- _What you need to do_:
Where the records contain images, omit them, and repeat everything else word for word.

- _Data under study_:
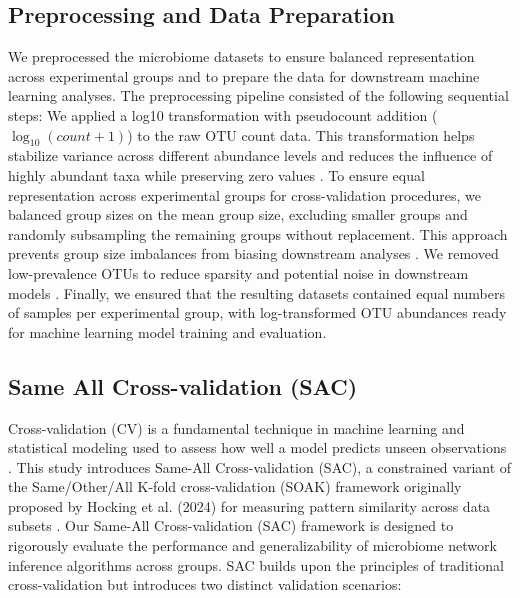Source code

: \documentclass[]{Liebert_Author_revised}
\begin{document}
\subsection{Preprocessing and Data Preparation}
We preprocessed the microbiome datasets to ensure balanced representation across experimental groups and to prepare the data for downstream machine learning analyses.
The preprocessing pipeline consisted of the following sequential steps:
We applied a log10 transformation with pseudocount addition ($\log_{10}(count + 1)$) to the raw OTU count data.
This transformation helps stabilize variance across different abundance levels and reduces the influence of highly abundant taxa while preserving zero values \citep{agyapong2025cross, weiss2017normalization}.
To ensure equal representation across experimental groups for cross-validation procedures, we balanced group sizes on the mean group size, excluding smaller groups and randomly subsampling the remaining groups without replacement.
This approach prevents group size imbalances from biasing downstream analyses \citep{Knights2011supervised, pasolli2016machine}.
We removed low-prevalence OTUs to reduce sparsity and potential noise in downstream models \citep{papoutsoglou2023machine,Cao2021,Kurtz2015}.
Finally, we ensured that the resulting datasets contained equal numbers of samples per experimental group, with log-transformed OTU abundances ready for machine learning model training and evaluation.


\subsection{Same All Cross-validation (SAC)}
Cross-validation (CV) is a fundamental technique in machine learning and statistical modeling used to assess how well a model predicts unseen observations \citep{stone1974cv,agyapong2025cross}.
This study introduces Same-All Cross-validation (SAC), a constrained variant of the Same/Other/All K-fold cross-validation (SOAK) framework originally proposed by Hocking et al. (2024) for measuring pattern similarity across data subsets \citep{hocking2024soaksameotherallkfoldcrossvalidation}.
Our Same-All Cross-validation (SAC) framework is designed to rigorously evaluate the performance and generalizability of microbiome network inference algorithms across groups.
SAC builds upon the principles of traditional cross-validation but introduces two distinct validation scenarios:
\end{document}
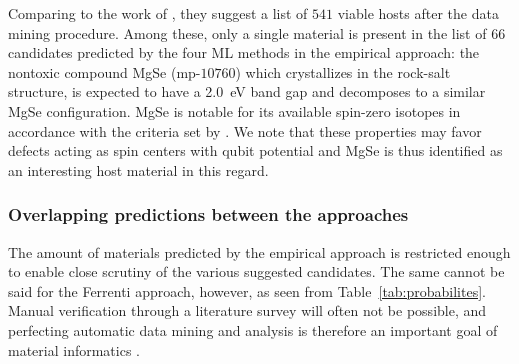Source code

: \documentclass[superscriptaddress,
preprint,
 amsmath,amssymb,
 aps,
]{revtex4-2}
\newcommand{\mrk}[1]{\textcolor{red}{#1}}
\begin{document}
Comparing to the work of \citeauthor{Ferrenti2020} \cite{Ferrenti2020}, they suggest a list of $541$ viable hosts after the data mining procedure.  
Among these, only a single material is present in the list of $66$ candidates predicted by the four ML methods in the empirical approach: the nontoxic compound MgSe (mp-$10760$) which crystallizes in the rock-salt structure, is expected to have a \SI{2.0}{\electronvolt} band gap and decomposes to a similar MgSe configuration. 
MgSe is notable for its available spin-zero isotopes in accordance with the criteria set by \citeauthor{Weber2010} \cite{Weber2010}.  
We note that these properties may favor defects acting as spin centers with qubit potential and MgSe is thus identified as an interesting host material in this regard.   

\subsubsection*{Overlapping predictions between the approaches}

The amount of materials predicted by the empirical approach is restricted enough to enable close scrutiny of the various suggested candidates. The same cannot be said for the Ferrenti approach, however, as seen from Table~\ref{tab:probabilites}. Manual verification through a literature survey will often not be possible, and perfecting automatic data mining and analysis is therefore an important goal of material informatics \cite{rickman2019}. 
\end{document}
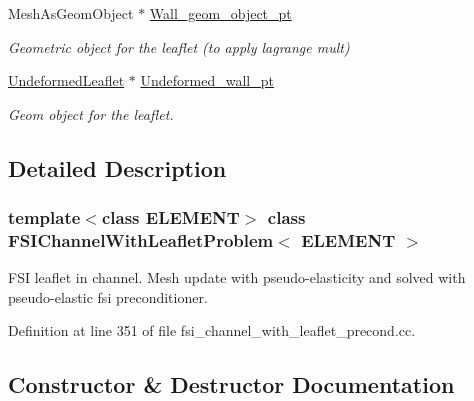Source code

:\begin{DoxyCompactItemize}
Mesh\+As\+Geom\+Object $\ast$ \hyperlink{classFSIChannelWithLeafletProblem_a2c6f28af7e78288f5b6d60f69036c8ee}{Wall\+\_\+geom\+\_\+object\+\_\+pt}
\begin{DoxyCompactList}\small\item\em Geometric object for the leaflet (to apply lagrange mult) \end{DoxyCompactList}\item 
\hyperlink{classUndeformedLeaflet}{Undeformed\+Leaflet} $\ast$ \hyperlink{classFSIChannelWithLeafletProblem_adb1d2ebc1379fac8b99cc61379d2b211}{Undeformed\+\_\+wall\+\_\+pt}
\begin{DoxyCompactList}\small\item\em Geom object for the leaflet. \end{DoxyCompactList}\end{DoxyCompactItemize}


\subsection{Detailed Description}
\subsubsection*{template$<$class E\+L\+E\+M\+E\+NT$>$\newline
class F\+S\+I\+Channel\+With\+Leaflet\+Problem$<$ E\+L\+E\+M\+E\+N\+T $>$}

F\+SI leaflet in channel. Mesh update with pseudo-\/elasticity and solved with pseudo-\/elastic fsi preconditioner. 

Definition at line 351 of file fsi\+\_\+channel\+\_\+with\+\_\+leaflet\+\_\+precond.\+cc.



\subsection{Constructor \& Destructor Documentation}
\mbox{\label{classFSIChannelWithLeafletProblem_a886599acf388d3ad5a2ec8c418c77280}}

- _Exercise result_:
Source code

: \documentclass[]{Liebert_Author_revised}
\begin{document}
\subsection{Preprocessing and Data Preparation}
We preprocessed the microbiome datasets to ensure balanced representation across experimental groups and to prepare the data for downstream machine learning analyses.
The preprocessing pipeline consisted of the following sequential steps:
We applied a log10 transformation with pseudocount addition ($\log_{10}(count + 1)$) to the raw OTU count data.
This transformation helps stabilize variance across different abundance levels and reduces the influence of highly abundant taxa while preserving zero values \citep{agyapong2025cross, weiss2017normalization}.
To ensure equal representation across experimental groups for cross-validation procedures, we balanced group sizes on the mean group size, excluding smaller groups and randomly subsampling the remaining groups without replacement.
This approach prevents group size imbalances from biasing downstream analyses \citep{Knights2011supervised, pasolli2016machine}.
We removed low-prevalence OTUs to reduce sparsity and potential noise in downstream models \citep{papoutsoglou2023machine,Cao2021,Kurtz2015}.
Finally, we ensured that the resulting datasets contained equal numbers of samples per experimental group, with log-transformed OTU abundances ready for machine learning model training and evaluation.


\subsection{Same All Cross-validation (SAC)}
Cross-validation (CV) is a fundamental technique in machine learning and statistical modeling used to assess how well a model predicts unseen observations \citep{stone1974cv,agyapong2025cross}.
This study introduces Same-All Cross-validation (SAC), a constrained variant of the Same/Other/All K-fold cross-validation (SOAK) framework originally proposed by Hocking et al. (2024) for measuring pattern similarity across data subsets \citep{hocking2024soaksameotherallkfoldcrossvalidation}.
Our Same-All Cross-validation (SAC) framework is designed to rigorously evaluate the performance and generalizability of microbiome network inference algorithms across groups.
SAC builds upon the principles of traditional cross-validation but introduces two distinct validation scenarios:
\end{document}
Source code

: \documentclass[superscriptaddress,
preprint,
 amsmath,amssymb,
 aps,
]{revtex4-2}
\newcommand{\mrk}[1]{\textcolor{red}{#1}}
\begin{document}
Comparing to the work of \citeauthor{Ferrenti2020} \cite{Ferrenti2020}, they suggest a list of $541$ viable hosts after the data mining procedure.  
Among these, only a single material is present in the list of $66$ candidates predicted by the four ML methods in the empirical approach: the nontoxic compound MgSe (mp-$10760$) which crystallizes in the rock-salt structure, is expected to have a \SI{2.0}{\electronvolt} band gap and decomposes to a similar MgSe configuration. 
MgSe is notable for its available spin-zero isotopes in accordance with the criteria set by \citeauthor{Weber2010} \cite{Weber2010}.  
We note that these properties may favor defects acting as spin centers with qubit potential and MgSe is thus identified as an interesting host material in this regard.   

\subsubsection*{Overlapping predictions between the approaches}

The amount of materials predicted by the empirical approach is restricted enough to enable close scrutiny of the various suggested candidates. The same cannot be said for the Ferrenti approach, however, as seen from Table~\ref{tab:probabilites}. Manual verification through a literature survey will often not be possible, and perfecting automatic data mining and analysis is therefore an important goal of material informatics \cite{rickman2019}. 
\end{document}
Source code

:\begin{DoxyCompactItemize}
Mesh\+As\+Geom\+Object $\ast$ \hyperlink{classFSIChannelWithLeafletProblem_a2c6f28af7e78288f5b6d60f69036c8ee}{Wall\+\_\+geom\+\_\+object\+\_\+pt}
\begin{DoxyCompactList}\small\item\em Geometric object for the leaflet (to apply lagrange mult) \end{DoxyCompactList}\item 
\hyperlink{classUndeformedLeaflet}{Undeformed\+Leaflet} $\ast$ \hyperlink{classFSIChannelWithLeafletProblem_adb1d2ebc1379fac8b99cc61379d2b211}{Undeformed\+\_\+wall\+\_\+pt}
\begin{DoxyCompactList}\small\item\em Geom object for the leaflet. \end{DoxyCompactList}\end{DoxyCompactItemize}


\subsection{Detailed Description}
\subsubsection*{template$<$class E\+L\+E\+M\+E\+NT$>$\newline
class F\+S\+I\+Channel\+With\+Leaflet\+Problem$<$ E\+L\+E\+M\+E\+N\+T $>$}

F\+SI leaflet in channel. Mesh update with pseudo-\/elasticity and solved with pseudo-\/elastic fsi preconditioner. 

Definition at line 351 of file fsi\+\_\+channel\+\_\+with\+\_\+leaflet\+\_\+precond.\+cc.



\subsection{Constructor \& Destructor Documentation}
\mbox{\label{classFSIChannelWithLeafletProblem_a886599acf388d3ad5a2ec8c418c77280}}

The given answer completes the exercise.